PROBLEM REQUIREMENTS
Scan the lines below and report each one containing "lambda" by copying it.

DATA FOR REVIEW
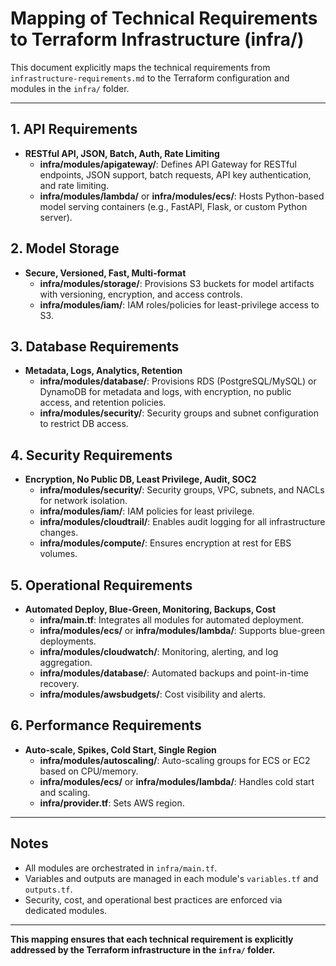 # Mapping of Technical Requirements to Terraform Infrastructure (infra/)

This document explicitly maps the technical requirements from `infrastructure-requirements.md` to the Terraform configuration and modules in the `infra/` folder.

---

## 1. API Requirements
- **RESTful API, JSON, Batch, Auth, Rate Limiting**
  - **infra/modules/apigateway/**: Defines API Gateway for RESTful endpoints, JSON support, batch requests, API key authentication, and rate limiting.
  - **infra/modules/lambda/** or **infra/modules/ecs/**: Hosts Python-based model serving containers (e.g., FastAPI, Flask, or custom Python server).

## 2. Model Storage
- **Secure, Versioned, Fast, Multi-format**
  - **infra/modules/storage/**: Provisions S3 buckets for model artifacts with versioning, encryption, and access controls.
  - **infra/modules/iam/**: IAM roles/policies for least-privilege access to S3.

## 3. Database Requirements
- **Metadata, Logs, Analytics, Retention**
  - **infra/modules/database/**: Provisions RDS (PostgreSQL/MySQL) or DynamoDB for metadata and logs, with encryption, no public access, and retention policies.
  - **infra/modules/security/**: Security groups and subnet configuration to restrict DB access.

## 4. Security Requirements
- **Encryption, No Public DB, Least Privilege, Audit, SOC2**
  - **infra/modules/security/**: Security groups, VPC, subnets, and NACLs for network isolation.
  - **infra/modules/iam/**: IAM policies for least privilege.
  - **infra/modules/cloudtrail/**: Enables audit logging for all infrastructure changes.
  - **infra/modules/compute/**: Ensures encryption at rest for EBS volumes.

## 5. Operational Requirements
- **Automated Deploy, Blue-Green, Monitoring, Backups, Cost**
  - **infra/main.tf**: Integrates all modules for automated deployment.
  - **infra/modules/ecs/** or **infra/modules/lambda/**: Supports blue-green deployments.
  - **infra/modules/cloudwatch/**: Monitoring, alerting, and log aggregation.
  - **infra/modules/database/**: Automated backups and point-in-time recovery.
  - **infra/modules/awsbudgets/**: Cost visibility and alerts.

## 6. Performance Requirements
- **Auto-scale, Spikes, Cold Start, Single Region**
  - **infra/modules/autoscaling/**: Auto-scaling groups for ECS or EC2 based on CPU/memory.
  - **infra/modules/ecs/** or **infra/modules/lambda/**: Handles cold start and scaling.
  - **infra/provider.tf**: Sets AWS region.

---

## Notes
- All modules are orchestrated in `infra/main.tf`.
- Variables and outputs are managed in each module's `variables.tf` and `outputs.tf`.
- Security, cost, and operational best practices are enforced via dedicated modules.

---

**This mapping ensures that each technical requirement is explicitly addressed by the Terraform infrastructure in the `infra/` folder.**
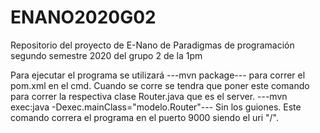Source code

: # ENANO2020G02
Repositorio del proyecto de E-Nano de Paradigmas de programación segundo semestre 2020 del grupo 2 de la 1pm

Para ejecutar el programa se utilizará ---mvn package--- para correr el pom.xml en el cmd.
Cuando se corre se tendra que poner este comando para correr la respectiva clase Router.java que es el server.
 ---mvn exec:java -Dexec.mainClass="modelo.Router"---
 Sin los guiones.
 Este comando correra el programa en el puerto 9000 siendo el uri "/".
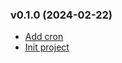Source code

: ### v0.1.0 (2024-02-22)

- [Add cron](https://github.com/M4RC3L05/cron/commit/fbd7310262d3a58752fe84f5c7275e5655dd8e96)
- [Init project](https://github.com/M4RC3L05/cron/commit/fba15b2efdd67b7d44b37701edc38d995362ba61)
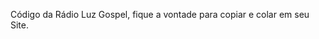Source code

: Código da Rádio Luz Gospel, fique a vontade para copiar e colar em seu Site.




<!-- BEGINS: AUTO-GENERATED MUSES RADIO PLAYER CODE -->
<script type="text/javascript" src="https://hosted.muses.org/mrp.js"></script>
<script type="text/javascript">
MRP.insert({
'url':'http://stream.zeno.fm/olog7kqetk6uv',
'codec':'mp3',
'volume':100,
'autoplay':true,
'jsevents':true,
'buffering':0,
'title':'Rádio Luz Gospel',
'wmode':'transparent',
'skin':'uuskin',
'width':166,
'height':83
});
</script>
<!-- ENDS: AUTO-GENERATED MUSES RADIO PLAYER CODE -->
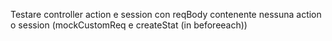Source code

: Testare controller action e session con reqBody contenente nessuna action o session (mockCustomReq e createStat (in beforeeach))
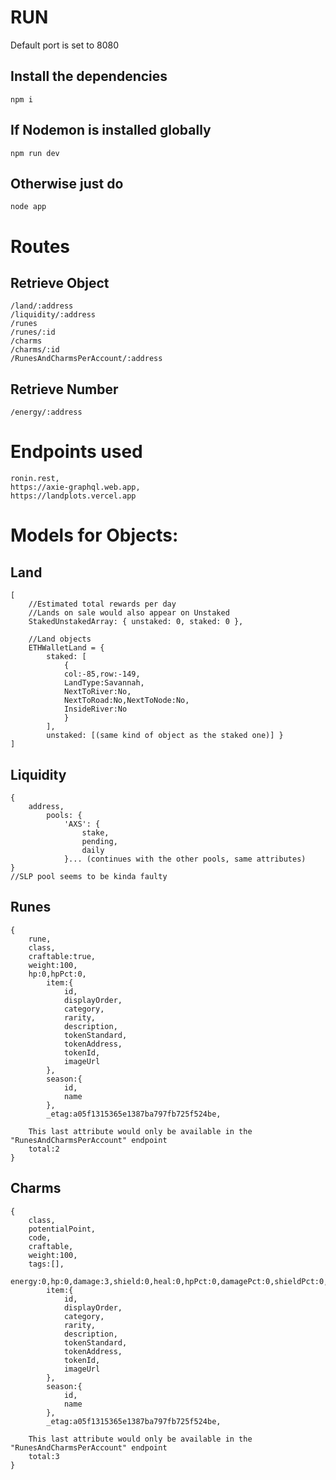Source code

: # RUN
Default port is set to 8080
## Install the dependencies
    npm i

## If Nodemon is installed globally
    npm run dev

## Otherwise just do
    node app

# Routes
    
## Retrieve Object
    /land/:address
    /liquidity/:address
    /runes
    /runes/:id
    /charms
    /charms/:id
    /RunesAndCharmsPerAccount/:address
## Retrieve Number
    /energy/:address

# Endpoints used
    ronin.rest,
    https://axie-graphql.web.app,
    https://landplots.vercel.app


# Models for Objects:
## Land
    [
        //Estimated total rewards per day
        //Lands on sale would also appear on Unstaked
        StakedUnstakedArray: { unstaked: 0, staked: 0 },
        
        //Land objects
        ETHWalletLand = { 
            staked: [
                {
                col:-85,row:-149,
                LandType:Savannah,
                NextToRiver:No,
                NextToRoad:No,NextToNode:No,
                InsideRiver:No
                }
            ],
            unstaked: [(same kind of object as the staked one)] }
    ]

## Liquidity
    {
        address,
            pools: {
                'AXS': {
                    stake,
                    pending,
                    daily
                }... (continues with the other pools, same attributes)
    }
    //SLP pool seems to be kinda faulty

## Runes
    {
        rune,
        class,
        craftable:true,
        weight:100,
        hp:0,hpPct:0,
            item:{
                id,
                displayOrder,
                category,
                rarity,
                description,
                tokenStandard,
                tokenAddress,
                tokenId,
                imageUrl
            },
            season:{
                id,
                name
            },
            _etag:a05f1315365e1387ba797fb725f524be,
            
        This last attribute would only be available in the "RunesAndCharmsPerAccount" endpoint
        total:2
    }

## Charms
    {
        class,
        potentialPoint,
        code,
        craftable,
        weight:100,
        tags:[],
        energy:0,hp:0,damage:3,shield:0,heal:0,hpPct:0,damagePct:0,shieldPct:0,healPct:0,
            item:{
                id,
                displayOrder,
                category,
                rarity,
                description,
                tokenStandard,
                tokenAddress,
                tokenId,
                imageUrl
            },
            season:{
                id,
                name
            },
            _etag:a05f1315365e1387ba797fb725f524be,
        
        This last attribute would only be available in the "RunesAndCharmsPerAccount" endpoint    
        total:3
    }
==
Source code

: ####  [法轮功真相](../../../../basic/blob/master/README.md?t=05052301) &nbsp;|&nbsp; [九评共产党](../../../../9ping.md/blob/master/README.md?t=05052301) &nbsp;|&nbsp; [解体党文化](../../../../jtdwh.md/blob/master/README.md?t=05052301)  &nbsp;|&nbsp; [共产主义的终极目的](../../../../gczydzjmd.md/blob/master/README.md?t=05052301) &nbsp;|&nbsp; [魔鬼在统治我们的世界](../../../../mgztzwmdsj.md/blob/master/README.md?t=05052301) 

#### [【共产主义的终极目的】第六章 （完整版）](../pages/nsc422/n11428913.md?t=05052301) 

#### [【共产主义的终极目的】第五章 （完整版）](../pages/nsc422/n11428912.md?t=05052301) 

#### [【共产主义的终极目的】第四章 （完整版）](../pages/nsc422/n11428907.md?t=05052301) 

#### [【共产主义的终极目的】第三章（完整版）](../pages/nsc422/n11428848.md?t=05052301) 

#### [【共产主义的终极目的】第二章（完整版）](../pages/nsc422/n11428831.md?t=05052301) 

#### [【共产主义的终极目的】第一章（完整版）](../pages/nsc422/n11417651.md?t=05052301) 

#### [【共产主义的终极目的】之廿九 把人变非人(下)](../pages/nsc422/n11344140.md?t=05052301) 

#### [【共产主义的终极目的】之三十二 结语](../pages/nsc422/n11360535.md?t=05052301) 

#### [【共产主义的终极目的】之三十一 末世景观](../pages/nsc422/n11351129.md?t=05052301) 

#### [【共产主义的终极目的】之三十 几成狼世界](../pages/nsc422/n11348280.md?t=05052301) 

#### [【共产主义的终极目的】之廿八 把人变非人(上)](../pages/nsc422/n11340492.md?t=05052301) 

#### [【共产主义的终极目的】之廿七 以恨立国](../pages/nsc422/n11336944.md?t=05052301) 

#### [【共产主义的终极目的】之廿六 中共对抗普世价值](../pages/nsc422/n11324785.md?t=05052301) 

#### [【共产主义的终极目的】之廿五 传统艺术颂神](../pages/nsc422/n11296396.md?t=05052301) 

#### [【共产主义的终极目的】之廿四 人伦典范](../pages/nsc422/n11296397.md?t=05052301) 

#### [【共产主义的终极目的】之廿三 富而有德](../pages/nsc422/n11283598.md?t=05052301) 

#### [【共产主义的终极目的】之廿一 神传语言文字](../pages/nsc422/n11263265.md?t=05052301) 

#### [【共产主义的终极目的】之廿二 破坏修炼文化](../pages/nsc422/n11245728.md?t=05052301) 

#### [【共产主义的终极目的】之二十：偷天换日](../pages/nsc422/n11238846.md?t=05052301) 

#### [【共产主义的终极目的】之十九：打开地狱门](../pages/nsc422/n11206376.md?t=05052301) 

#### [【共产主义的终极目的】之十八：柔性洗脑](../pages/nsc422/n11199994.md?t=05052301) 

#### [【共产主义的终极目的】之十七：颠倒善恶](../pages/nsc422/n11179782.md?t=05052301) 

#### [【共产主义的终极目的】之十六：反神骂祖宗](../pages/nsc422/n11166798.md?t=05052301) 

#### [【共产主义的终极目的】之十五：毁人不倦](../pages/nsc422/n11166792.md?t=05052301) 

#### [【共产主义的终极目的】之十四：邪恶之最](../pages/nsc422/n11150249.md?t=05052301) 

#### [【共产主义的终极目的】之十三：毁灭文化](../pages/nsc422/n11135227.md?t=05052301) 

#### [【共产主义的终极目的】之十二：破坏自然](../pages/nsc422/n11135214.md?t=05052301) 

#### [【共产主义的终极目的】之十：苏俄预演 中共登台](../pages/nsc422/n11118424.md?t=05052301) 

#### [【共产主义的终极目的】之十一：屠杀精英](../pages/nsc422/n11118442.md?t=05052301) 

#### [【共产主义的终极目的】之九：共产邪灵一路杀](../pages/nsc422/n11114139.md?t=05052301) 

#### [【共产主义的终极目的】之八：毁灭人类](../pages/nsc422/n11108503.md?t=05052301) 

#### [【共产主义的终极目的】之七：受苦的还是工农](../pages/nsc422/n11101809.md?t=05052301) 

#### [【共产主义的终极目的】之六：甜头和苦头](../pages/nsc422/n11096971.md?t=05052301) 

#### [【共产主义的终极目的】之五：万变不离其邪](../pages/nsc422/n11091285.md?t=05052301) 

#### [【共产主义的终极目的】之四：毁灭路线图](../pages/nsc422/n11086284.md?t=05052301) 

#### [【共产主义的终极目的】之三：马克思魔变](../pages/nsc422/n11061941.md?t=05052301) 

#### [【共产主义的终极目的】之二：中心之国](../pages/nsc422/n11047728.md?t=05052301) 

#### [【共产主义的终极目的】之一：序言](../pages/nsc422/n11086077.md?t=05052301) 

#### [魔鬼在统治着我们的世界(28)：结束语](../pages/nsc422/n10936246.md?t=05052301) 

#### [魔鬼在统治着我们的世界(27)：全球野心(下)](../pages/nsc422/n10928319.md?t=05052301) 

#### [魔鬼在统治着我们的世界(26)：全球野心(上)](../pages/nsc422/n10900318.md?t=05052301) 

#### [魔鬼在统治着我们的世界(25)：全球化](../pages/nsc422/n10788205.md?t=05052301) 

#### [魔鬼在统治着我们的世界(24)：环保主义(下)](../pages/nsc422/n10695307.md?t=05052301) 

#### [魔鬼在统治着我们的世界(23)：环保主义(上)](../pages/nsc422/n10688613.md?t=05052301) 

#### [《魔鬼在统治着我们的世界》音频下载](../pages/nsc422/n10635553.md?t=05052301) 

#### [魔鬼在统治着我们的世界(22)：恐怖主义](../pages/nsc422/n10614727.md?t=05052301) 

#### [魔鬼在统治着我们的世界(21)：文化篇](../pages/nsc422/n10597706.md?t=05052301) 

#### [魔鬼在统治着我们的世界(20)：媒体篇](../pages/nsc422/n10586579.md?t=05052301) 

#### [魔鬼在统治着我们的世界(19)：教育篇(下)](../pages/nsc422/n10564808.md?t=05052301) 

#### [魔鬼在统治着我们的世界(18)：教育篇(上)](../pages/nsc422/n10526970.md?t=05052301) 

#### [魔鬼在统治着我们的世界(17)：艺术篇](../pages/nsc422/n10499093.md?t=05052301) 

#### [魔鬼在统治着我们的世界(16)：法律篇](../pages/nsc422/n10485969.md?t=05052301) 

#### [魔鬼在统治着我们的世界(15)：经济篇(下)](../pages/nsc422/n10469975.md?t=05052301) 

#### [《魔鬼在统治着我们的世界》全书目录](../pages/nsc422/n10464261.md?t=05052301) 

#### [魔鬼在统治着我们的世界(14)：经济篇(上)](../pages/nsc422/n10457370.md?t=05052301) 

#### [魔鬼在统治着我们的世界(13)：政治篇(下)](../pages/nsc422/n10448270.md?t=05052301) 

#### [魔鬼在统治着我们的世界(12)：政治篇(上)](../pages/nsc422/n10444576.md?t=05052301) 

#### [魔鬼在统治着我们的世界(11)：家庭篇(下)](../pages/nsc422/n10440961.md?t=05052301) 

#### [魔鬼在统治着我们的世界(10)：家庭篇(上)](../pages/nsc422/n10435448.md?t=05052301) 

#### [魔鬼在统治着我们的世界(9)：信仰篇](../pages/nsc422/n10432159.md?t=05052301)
---
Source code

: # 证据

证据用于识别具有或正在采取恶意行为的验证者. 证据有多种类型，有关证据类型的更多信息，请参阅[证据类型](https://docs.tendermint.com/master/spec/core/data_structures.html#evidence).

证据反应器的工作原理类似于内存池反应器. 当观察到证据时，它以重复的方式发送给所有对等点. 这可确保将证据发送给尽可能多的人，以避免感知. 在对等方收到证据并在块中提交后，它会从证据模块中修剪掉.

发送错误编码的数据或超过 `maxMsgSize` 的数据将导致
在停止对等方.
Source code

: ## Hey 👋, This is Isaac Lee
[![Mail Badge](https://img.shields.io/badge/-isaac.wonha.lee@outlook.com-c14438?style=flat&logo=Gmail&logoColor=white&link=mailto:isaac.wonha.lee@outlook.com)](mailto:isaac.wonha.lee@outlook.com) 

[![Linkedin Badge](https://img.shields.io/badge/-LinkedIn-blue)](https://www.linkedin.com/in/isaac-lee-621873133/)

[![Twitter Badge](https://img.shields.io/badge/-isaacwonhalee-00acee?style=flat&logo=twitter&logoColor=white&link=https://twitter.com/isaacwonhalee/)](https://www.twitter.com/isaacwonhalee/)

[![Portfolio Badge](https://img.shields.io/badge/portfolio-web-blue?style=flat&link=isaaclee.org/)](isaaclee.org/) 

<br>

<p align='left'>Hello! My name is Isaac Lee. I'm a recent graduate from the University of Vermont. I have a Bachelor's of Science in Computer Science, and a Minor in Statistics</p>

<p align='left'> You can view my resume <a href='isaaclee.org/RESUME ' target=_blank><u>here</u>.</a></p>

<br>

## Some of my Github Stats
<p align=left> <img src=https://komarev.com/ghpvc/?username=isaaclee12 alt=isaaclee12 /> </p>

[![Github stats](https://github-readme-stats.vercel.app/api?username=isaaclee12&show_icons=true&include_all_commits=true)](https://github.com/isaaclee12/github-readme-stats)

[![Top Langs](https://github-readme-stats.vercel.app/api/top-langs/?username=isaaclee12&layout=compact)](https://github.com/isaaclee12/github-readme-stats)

TASK SOLUTION
  - **infra/modules/lambda/** or **infra/modules/ecs/**: Hosts Python-based model serving containers (e.g., FastAPI, Flask, or custom Python server).
  - **infra/modules/ecs/** or **infra/modules/lambda/**: Supports blue-green deployments.
  - **infra/modules/ecs/** or **infra/modules/lambda/**: Handles cold start and scaling.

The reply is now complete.